The pull-in holding range of the servo system is determined as the total of the velocity system and the phase system. If the addition with the phase error signal is performed in a state where the conversion gain of the speed error signal is low, the influence of the phase error signal can be increased. Therefore,
The pull-in holding range can be broadened comprehensively. Since this does not change even after digital amplification, according to the method of the present invention, the conversion gain can be brought to the optimum state while keeping the pull-in and holding range wide.

(G) Effect of the Invention As described above, according to the present invention, an output having a wide pull-in and hold range and a high conversion gain can be derived from the digital servo device, and thus the effect is great.
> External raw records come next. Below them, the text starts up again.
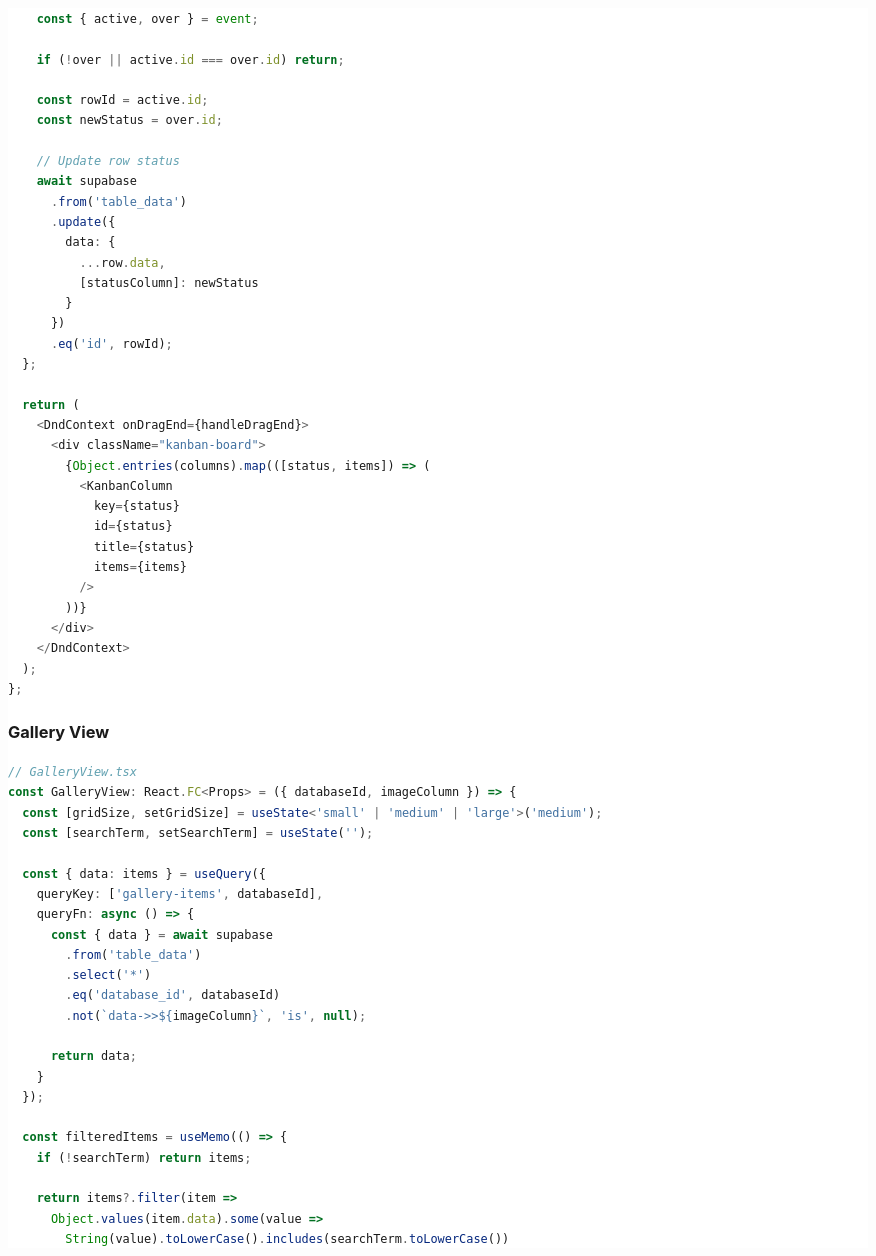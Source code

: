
 ```typescript
    const { active, over } = event;

    if (!over || active.id === over.id) return;

    const rowId = active.id;
    const newStatus = over.id;

    // Update row status
    await supabase
      .from('table_data')
      .update({
        data: {
          ...row.data,
          [statusColumn]: newStatus
        }
      })
      .eq('id', rowId);
  };

  return (
    <DndContext onDragEnd={handleDragEnd}>
      <div className="kanban-board">
        {Object.entries(columns).map(([status, items]) => (
          <KanbanColumn
            key={status}
            id={status}
            title={status}
            items={items}
          />
        ))}
      </div>
    </DndContext>
  );
};
```

### Gallery View

```typescript
// GalleryView.tsx
const GalleryView: React.FC<Props> = ({ databaseId, imageColumn }) => {
  const [gridSize, setGridSize] = useState<'small' | 'medium' | 'large'>('medium');
  const [searchTerm, setSearchTerm] = useState('');

  const { data: items } = useQuery({
    queryKey: ['gallery-items', databaseId],
    queryFn: async () => {
      const { data } = await supabase
        .from('table_data')
        .select('*')
        .eq('database_id', databaseId)
        .not(`data->>${imageColumn}`, 'is', null);

      return data;
    }
  });

  const filteredItems = useMemo(() => {
    if (!searchTerm) return items;

    return items?.filter(item =>
      Object.values(item.data).some(value =>
        String(value).toLowerCase().includes(searchTerm.toLowerCase())
```
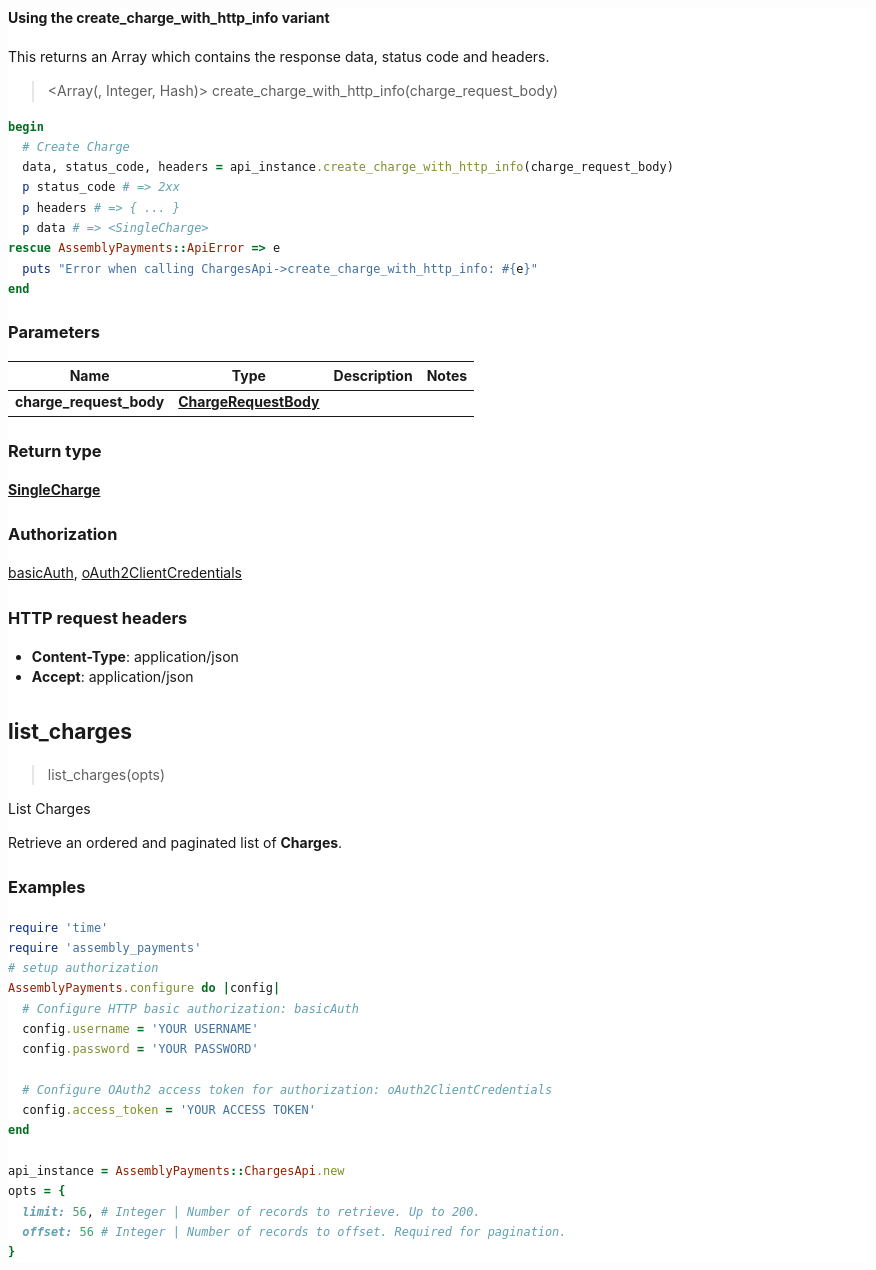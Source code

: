#### Using the create_charge_with_http_info variant

This returns an Array which contains the response data, status code and headers.

> <Array(<SingleCharge>, Integer, Hash)> create_charge_with_http_info(charge_request_body)

```ruby
begin
  # Create Charge
  data, status_code, headers = api_instance.create_charge_with_http_info(charge_request_body)
  p status_code # => 2xx
  p headers # => { ... }
  p data # => <SingleCharge>
rescue AssemblyPayments::ApiError => e
  puts "Error when calling ChargesApi->create_charge_with_http_info: #{e}"
end
```

### Parameters

| Name | Type | Description | Notes |
| ---- | ---- | ----------- | ----- |
| **charge_request_body** | [**ChargeRequestBody**](ChargeRequestBody.md) |  |  |

### Return type

[**SingleCharge**](SingleCharge.md)

### Authorization

[basicAuth](../README.md#basicAuth), [oAuth2ClientCredentials](../README.md#oAuth2ClientCredentials)

### HTTP request headers

- **Content-Type**: application/json
- **Accept**: application/json


## list_charges

> <Charges> list_charges(opts)

List Charges

Retrieve an ordered and paginated list of **Charges**.

### Examples

```ruby
require 'time'
require 'assembly_payments'
# setup authorization
AssemblyPayments.configure do |config|
  # Configure HTTP basic authorization: basicAuth
  config.username = 'YOUR USERNAME'
  config.password = 'YOUR PASSWORD'

  # Configure OAuth2 access token for authorization: oAuth2ClientCredentials
  config.access_token = 'YOUR ACCESS TOKEN'
end

api_instance = AssemblyPayments::ChargesApi.new
opts = {
  limit: 56, # Integer | Number of records to retrieve. Up to 200.
  offset: 56 # Integer | Number of records to offset. Required for pagination.
}
```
[Brief description of drawings]

1 is a block diagram showing an embodiment of the present invention, FIG. 2 is a block diagram showing a conventional example, FIG. 3 is a diagram showing a configuration by a microcomputer, FIG. 4, FIG. 5, FIG. 6, FIG. The figure is an explanatory diagram for explaining the error signal creation. (1) ... Phase error signal creating means, (2) ... Speed error signal creating means, (4) ... Adding means, (5) ... Digital amplifying means.

Claims (1)

[Claims] 1. A digital servo device for controlling the rotation of a rotating body, wherein a digital phase error signal generating means for inputting phase information from the rotating body to generate a digital phase error signal, and speed information from the rotating body. And a digital speed error signal creating means for creating a digital speed error signal with a conversion gain lower than the gain of the control signal of the rotating body, and an adding means for adding the digital phase error signal and the digital speed error signal. A digital servo device comprising: a digital amplification unit that digitally amplifies the output of the addition unit, and uses the output of the digital amplification unit as the control signal.